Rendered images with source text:

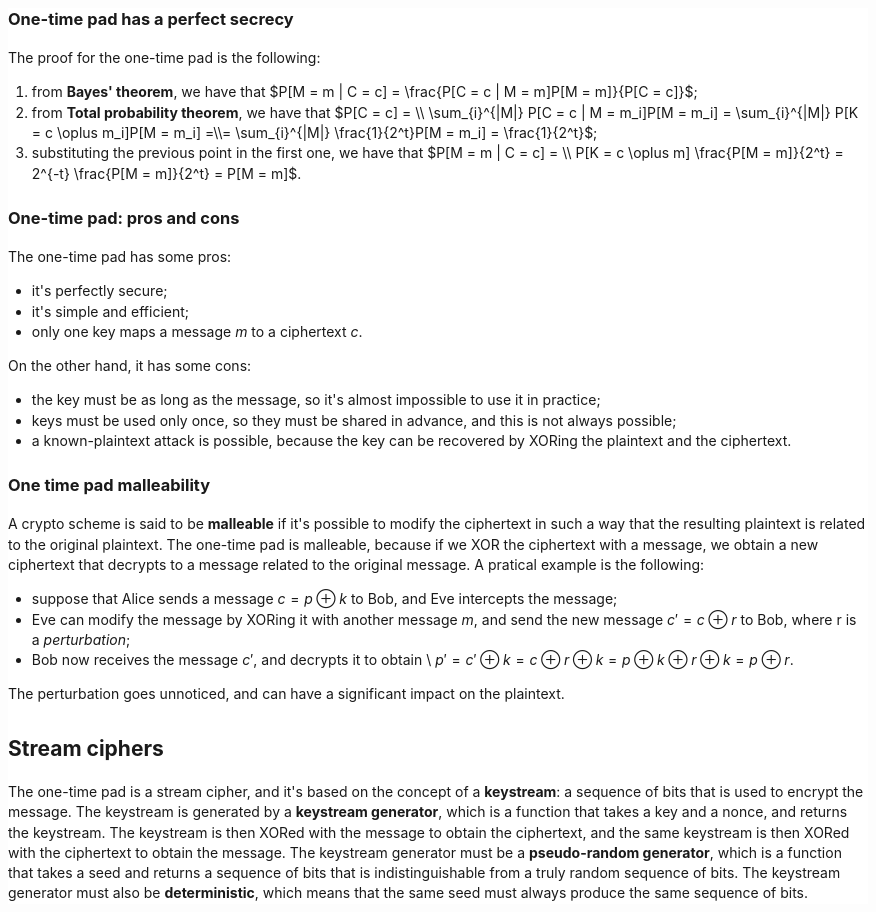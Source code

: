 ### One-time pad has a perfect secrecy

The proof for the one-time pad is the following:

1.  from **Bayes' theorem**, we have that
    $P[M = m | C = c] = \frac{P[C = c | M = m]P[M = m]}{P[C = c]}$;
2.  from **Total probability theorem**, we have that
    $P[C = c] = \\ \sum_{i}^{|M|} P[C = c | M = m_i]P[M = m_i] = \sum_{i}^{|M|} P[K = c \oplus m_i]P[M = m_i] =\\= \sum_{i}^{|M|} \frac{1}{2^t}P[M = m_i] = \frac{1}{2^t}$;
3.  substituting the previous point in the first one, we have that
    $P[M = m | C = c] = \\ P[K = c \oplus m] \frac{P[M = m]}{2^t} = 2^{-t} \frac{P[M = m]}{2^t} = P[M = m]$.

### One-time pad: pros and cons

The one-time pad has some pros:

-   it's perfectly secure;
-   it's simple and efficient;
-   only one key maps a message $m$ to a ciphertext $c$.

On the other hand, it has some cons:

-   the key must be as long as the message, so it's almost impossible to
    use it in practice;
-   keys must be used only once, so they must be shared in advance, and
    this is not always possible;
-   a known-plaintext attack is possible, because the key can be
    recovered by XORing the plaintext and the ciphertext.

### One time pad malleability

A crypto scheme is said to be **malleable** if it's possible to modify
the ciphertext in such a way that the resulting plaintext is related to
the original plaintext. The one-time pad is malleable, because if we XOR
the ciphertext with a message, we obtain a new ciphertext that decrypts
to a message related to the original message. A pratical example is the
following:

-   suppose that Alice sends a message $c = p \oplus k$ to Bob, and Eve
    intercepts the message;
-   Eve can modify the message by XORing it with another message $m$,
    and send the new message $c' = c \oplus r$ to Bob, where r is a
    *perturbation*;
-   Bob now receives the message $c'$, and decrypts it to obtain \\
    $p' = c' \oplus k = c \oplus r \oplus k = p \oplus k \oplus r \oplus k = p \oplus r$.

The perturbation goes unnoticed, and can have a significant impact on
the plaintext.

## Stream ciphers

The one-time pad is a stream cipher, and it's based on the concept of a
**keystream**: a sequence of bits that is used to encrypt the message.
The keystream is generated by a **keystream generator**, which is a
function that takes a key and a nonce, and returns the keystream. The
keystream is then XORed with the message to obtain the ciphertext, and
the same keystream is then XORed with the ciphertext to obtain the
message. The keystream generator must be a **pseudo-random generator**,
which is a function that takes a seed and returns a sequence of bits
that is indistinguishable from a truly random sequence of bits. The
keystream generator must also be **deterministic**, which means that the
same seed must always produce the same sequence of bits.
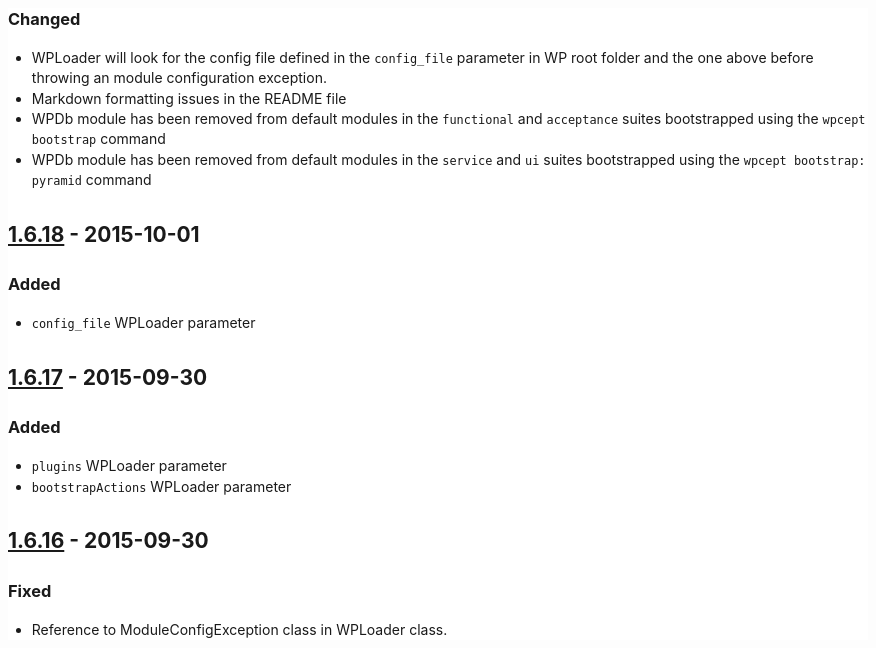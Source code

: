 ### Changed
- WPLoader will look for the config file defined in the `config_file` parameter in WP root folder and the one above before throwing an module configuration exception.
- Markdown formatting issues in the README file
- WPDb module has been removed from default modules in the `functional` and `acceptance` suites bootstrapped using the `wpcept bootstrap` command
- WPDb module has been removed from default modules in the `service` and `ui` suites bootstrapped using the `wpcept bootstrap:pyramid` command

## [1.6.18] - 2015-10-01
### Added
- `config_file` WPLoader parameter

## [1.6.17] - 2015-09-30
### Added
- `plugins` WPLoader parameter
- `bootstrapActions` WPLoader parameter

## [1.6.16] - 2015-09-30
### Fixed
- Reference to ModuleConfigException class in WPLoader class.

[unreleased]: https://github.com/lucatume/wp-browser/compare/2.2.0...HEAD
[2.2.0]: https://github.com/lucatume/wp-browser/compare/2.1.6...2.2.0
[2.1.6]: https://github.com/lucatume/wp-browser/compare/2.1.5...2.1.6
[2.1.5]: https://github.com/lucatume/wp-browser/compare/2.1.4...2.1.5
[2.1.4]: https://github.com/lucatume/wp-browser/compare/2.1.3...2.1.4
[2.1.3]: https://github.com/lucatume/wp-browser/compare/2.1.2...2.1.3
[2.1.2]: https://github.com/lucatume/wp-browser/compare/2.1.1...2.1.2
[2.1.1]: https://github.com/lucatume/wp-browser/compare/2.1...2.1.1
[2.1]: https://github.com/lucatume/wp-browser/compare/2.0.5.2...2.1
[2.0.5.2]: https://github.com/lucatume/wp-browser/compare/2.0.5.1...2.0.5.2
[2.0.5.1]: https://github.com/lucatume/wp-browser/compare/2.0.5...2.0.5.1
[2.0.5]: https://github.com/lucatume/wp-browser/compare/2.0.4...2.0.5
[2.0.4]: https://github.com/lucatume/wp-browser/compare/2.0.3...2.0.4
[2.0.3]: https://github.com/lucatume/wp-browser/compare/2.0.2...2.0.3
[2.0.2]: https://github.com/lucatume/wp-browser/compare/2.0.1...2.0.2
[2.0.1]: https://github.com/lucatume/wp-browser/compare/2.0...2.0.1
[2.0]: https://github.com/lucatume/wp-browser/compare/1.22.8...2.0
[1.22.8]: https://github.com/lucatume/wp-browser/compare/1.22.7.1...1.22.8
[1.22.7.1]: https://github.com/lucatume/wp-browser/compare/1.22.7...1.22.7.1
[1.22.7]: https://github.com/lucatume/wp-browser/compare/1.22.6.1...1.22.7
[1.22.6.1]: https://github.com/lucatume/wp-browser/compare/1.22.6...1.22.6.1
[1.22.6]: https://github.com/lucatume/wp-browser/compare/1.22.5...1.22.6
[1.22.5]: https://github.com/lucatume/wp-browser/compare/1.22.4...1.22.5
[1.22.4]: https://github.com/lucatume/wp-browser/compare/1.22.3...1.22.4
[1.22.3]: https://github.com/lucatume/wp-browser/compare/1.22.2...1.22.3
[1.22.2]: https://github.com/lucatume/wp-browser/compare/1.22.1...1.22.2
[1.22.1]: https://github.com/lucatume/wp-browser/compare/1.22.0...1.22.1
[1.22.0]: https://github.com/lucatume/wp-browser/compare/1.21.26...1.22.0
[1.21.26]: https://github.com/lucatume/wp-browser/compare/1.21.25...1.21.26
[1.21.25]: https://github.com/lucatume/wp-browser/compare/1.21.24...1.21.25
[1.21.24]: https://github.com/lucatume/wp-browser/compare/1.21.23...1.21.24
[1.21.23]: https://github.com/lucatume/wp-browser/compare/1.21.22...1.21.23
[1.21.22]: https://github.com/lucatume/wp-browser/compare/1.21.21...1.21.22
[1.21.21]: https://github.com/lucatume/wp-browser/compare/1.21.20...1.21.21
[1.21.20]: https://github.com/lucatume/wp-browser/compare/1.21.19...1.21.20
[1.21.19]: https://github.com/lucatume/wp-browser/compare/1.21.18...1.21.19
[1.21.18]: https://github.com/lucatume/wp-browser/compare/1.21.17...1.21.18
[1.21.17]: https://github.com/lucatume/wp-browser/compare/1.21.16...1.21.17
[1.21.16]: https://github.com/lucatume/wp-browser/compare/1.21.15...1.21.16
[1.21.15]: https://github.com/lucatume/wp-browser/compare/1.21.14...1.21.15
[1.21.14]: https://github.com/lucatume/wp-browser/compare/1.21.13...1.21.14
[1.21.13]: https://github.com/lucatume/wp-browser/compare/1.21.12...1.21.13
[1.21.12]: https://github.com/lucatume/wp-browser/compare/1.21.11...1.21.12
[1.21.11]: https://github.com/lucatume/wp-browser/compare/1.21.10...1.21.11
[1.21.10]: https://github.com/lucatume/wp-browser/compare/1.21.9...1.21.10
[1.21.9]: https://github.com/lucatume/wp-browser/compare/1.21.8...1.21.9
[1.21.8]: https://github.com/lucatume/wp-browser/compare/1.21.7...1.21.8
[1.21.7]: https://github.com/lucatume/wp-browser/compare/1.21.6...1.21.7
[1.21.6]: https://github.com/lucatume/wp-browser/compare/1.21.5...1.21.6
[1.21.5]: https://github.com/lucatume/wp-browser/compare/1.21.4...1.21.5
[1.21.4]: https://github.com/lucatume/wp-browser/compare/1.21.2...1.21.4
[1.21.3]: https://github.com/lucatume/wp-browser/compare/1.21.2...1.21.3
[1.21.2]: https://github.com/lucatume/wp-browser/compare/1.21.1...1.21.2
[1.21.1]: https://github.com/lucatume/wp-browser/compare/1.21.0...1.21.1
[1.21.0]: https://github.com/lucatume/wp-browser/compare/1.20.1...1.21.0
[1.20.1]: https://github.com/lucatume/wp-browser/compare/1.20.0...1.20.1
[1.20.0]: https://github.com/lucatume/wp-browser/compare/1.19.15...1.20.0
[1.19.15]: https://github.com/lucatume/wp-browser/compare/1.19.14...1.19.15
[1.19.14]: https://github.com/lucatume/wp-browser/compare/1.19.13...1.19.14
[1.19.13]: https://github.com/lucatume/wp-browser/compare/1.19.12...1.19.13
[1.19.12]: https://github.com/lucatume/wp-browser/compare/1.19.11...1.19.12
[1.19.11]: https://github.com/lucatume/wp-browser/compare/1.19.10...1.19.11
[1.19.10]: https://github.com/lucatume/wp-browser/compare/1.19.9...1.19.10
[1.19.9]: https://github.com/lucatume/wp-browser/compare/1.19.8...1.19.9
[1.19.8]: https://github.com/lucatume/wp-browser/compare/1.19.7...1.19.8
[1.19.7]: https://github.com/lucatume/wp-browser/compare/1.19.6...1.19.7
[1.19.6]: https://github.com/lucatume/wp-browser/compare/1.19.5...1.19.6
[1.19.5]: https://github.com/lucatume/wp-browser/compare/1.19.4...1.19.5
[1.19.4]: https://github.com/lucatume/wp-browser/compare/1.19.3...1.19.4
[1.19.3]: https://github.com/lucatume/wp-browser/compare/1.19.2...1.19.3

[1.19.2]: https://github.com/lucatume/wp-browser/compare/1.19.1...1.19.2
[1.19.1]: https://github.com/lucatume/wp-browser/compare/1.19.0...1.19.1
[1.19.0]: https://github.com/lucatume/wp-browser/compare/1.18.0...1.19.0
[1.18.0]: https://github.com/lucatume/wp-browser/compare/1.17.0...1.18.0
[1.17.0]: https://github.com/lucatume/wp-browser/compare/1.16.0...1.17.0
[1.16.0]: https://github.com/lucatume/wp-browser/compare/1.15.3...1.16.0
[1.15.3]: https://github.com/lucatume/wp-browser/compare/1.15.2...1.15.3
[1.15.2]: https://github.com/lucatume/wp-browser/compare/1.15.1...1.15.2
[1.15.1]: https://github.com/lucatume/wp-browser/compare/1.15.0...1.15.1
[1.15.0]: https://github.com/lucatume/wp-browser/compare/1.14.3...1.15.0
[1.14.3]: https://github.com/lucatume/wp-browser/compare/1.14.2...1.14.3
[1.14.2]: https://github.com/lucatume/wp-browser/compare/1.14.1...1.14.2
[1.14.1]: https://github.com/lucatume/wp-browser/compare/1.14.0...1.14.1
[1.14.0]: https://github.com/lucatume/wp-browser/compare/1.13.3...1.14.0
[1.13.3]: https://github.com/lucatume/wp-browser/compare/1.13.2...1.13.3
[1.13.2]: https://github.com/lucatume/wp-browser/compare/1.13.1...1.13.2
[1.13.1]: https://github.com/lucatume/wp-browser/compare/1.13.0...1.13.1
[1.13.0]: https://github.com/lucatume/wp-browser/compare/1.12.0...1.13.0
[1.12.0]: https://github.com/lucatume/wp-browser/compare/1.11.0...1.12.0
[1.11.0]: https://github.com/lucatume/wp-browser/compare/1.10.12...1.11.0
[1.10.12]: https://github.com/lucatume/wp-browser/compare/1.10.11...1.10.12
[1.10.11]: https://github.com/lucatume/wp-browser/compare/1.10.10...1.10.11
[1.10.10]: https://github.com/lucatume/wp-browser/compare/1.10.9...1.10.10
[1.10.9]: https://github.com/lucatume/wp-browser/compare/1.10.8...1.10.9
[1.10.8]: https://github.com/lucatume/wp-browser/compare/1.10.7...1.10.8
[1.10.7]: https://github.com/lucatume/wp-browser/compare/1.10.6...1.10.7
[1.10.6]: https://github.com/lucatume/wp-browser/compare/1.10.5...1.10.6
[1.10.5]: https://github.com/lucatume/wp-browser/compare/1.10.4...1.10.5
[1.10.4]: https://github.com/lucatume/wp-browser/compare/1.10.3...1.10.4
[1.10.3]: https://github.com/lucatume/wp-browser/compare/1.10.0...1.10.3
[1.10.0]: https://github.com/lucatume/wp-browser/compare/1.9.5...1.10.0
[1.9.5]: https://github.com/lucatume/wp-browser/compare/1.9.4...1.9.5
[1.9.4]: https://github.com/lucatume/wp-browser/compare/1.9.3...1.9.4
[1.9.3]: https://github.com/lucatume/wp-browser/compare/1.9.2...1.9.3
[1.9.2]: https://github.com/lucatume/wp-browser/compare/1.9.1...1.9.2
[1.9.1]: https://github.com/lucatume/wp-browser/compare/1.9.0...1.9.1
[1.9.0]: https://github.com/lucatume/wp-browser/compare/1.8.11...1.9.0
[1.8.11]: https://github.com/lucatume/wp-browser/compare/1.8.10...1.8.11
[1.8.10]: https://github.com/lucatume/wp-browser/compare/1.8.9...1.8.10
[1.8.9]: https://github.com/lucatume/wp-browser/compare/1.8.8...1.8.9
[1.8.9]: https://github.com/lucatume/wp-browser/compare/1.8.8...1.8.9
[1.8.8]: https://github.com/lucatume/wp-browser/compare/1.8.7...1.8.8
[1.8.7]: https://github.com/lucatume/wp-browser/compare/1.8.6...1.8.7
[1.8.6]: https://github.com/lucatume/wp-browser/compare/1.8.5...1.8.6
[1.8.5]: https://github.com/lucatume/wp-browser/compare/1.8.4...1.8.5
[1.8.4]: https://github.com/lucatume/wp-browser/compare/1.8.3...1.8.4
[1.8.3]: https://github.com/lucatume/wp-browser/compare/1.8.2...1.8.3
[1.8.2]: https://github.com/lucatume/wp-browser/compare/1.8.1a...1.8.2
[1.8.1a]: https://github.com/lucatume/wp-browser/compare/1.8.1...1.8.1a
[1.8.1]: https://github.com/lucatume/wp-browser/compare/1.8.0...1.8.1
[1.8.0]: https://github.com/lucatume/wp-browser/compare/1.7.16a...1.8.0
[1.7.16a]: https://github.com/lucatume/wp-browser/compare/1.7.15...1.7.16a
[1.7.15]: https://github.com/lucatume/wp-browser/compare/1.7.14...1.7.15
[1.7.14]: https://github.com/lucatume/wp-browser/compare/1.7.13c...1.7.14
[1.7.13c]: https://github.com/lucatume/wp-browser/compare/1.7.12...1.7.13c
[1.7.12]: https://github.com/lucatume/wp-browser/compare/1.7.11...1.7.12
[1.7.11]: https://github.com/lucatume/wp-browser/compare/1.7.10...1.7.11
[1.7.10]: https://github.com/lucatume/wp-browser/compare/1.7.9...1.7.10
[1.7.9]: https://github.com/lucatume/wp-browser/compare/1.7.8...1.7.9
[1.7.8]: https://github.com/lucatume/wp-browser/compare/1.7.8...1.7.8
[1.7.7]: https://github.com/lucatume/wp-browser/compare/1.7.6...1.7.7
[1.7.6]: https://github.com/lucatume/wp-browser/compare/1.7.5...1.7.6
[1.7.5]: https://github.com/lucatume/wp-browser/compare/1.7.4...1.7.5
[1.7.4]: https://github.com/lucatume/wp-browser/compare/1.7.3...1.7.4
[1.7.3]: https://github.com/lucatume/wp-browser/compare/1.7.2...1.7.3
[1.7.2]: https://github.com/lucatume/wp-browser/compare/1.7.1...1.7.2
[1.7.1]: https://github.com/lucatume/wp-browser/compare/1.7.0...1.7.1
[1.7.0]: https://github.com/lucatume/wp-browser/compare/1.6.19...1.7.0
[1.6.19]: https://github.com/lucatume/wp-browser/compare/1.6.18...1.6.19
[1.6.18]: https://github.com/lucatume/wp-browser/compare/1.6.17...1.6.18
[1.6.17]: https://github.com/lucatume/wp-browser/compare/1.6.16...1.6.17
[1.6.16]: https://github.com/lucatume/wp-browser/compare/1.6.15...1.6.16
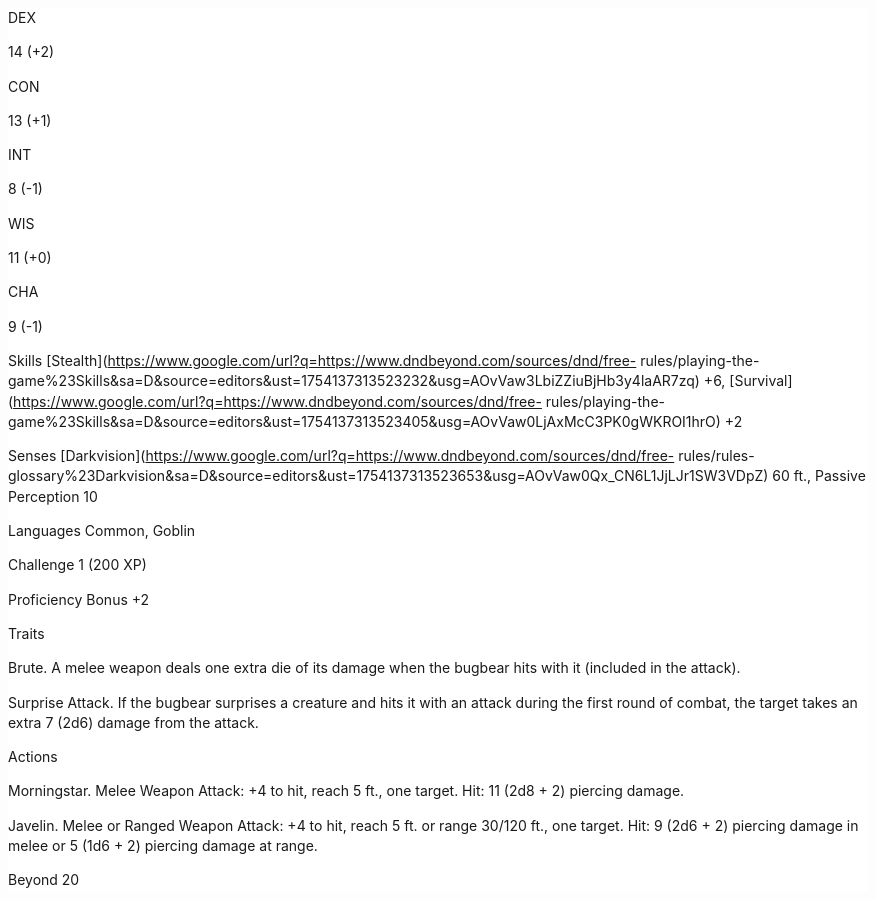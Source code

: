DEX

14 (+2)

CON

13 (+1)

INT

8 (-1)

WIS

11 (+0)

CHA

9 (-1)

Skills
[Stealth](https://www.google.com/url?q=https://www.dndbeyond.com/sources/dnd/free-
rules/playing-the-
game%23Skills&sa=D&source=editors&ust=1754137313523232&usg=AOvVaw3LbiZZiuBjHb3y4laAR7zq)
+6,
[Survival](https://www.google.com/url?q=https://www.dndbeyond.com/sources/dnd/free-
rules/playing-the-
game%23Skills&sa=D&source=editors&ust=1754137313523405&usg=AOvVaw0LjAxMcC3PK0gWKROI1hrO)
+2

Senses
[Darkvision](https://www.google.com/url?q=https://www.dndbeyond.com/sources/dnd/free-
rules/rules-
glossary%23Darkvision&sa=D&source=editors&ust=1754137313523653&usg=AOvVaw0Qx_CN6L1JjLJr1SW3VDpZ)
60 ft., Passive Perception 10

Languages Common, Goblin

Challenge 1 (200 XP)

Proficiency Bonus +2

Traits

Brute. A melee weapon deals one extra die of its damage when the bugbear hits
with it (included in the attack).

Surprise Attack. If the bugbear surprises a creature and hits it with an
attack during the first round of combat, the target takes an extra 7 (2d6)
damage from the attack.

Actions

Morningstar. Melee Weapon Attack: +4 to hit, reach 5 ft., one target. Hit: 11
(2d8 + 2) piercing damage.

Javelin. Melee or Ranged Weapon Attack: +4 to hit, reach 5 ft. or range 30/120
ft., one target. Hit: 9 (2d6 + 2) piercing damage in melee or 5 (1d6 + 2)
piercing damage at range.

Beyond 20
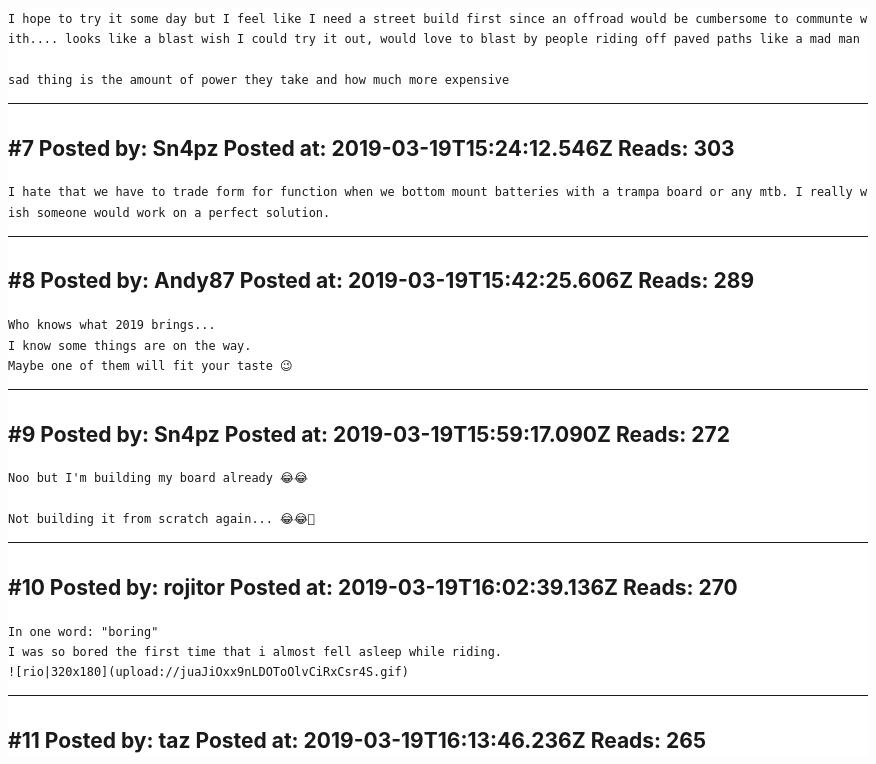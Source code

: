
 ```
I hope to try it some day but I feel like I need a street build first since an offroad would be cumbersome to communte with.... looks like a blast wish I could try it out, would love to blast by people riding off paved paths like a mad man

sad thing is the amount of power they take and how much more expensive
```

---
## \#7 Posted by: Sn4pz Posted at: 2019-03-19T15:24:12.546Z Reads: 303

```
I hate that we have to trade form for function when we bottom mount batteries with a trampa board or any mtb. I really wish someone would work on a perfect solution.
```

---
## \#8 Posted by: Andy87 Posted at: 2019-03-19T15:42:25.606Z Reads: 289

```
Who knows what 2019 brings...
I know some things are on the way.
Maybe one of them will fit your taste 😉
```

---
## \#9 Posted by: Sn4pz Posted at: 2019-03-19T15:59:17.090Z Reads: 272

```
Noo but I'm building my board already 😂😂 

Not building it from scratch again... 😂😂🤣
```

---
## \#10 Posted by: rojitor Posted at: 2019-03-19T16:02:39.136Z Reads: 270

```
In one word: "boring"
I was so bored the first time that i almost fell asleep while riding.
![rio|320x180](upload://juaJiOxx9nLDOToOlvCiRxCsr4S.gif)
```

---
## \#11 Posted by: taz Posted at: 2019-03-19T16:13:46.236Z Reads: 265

▶ **TASK TO COMPLETE**:
The lines above from the one with "## [1.6.18] - 2015-10-01" through the one with "- Reference to" are to be duplicated exactly, ends included, with nothing added.

▶ **WRITTEN ANSWER**:
## [1.6.18] - 2015-10-01
### Added
- `config_file` WPLoader parameter

## [1.6.17] - 2015-09-30
### Added
- `plugins` WPLoader parameter
- `bootstrapActions` WPLoader parameter

## [1.6.16] - 2015-09-30
### Fixed
- Reference to ModuleConfigException class in WPLoader class.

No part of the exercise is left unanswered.